**The task**
Every line below is to be set down again exactly; any image stays out.

★ ★ ★ ★ ★

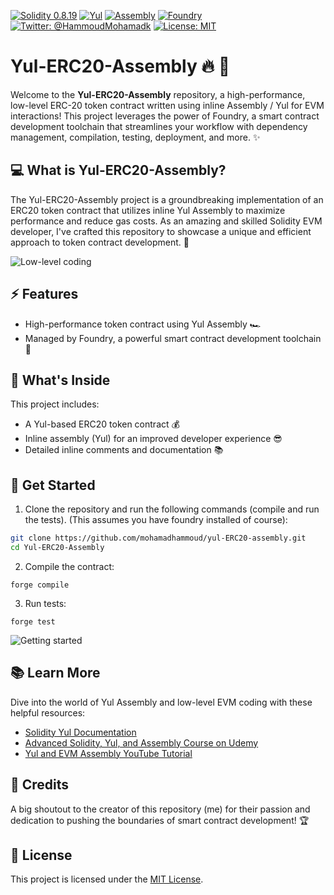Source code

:[![Solidity 0.8.19](https://img.shields.io/badge/Solidity-0.8.19-blue)](https://soliditylang.org/)
[![Yul](https://img.shields.io/badge/-Yul-9cf)](https://solidity.readthedocs.io/en/latest/yul.html)
[![Assembly](https://img.shields.io/badge/-Assembly-orange)](https://en.wikipedia.org/wiki/Assembly_language)
[![Foundry](https://img.shields.io/badge/Foundry-yellow)](https://example.com/foundry)
[![Twitter: @HammoudMohamadk](https://img.shields.io/twitter/follow/HammoudMohamadk.svg?style=social)](https://twitter.com/HammoudMohamadk)
[![License: MIT](https://img.shields.io/badge/License-MIT-green.svg)](https://opensource.org/licenses/MIT)

# Yul-ERC20-Assembly :fire: :rocket:

Welcome to the **Yul-ERC20-Assembly** repository, a high-performance, low-level ERC-20 token contract written using inline Assembly / Yul for EVM interactions! This project leverages the power of Foundry, a smart contract development toolchain that streamlines your workflow with dependency management, compilation, testing, deployment, and more. :sparkles:

## :computer: What is Yul-ERC20-Assembly?

The Yul-ERC20-Assembly project is a groundbreaking implementation of an ERC20 token contract that utilizes inline Yul Assembly to maximize performance and reduce gas costs. As an amazing and skilled Solidity EVM developer, I've crafted this repository to showcase a unique and efficient approach to token contract development. :muscle:

![Low-level coding](https://media.giphy.com/media/xT9IgiMbZIuiRZv3JC/giphy.gif)

## :zap: Features

- High-performance token contract using Yul Assembly :racing_car:
- Managed by Foundry, a powerful smart contract development toolchain :wrench:

## :star2: What's Inside

This project includes:

- A Yul-based ERC20 token contract :moneybag:
- Inline assembly (Yul) for an improved developer experience :sunglasses:
- Detailed inline comments and documentation :books:

## :rocket: Get Started

1.  Clone the repository and run the following commands (compile and run the tests). (This assumes you have foundry installed of course):

```bash
git clone https://github.com/mohamadhammoud/yul-ERC20-assembly.git
cd Yul-ERC20-Assembly

```

2.  Compile the contract:

```
forge compile
```

3.  Run tests:

```
forge test
```

![Getting started](https://media.giphy.com/media/xUOxfh6ZM75efM3Bqo/giphy.gif)

## :books: Learn More

Dive into the world of Yul Assembly and low-level EVM coding with these helpful resources:

- [Solidity Yul Documentation](https://docs.soliditylang.org/en/latest/yul.html)
- [Advanced Solidity, Yul, and Assembly Course on Udemy](https://www.udemy.com/course/advanced-solidity-yul-and-assembly/)
- [Yul and EVM Assembly YouTube Tutorial](https://www.youtube.com/watch?v=btDOvn8pLkA)

## :clap: Credits

A big shoutout to the creator of this repository (me) for their passion and dedication to pushing the boundaries of smart contract development! :trophy:

## :memo: License

This project is licensed under the [MIT License](https://chat.openai.com/c/LICENSE).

★ ★ ★ ★ ★

**Expected answer**
Source code

:[![Solidity 0.8.19](https://img.shields.io/badge/Solidity-0.8.19-blue)](https://soliditylang.org/)
[![Yul](https://img.shields.io/badge/-Yul-9cf)](https://solidity.readthedocs.io/en/latest/yul.html)
[![Assembly](https://img.shields.io/badge/-Assembly-orange)](https://en.wikipedia.org/wiki/Assembly_language)
[![Foundry](https://img.shields.io/badge/Foundry-yellow)](https://example.com/foundry)
[![Twitter: @HammoudMohamadk](https://img.shields.io/twitter/follow/HammoudMohamadk.svg?style=social)](https://twitter.com/HammoudMohamadk)
[![License: MIT](https://img.shields.io/badge/License-MIT-green.svg)](https://opensource.org/licenses/MIT)

# Yul-ERC20-Assembly :fire: :rocket:

Welcome to the **Yul-ERC20-Assembly** repository, a high-performance, low-level ERC-20 token contract written using inline Assembly / Yul for EVM interactions! This project leverages the power of Foundry, a smart contract development toolchain that streamlines your workflow with dependency management, compilation, testing, deployment, and more. :sparkles:

## :computer: What is Yul-ERC20-Assembly?

The Yul-ERC20-Assembly project is a groundbreaking implementation of an ERC20 token contract that utilizes inline Yul Assembly to maximize performance and reduce gas costs. As an amazing and skilled Solidity EVM developer, I've crafted this repository to showcase a unique and efficient approach to token contract development. :muscle:

![Low-level coding](https://media.giphy.com/media/xT9IgiMbZIuiRZv3JC/giphy.gif)

## :zap: Features

- High-performance token contract using Yul Assembly :racing_car:
- Managed by Foundry, a powerful smart contract development toolchain :wrench:

## :star2: What's Inside

This project includes:

- A Yul-based ERC20 token contract :moneybag:
- Inline assembly (Yul) for an improved developer experience :sunglasses:
- Detailed inline comments and documentation :books:

## :rocket: Get Started

1.  Clone the repository and run the following commands (compile and run the tests). (This assumes you have foundry installed of course):

```bash
git clone https://github.com/mohamadhammoud/yul-ERC20-assembly.git
cd Yul-ERC20-Assembly

```

2.  Compile the contract:

```
forge compile
```

3.  Run tests:

```
forge test
```

![Getting started](https://media.giphy.com/media/xUOxfh6ZM75efM3Bqo/giphy.gif)

## :books: Learn More

Dive into the world of Yul Assembly and low-level EVM coding with these helpful resources:

- [Solidity Yul Documentation](https://docs.soliditylang.org/en/latest/yul.html)
- [Advanced Solidity, Yul, and Assembly Course on Udemy](https://www.udemy.com/course/advanced-solidity-yul-and-assembly/)
- [Yul and EVM Assembly YouTube Tutorial](https://www.youtube.com/watch?v=btDOvn8pLkA)

## :clap: Credits

A big shoutout to the creator of this repository (me) for their passion and dedication to pushing the boundaries of smart contract development! :trophy:

## :memo: License

This project is licensed under the [MIT License](https://chat.openai.com/c/LICENSE).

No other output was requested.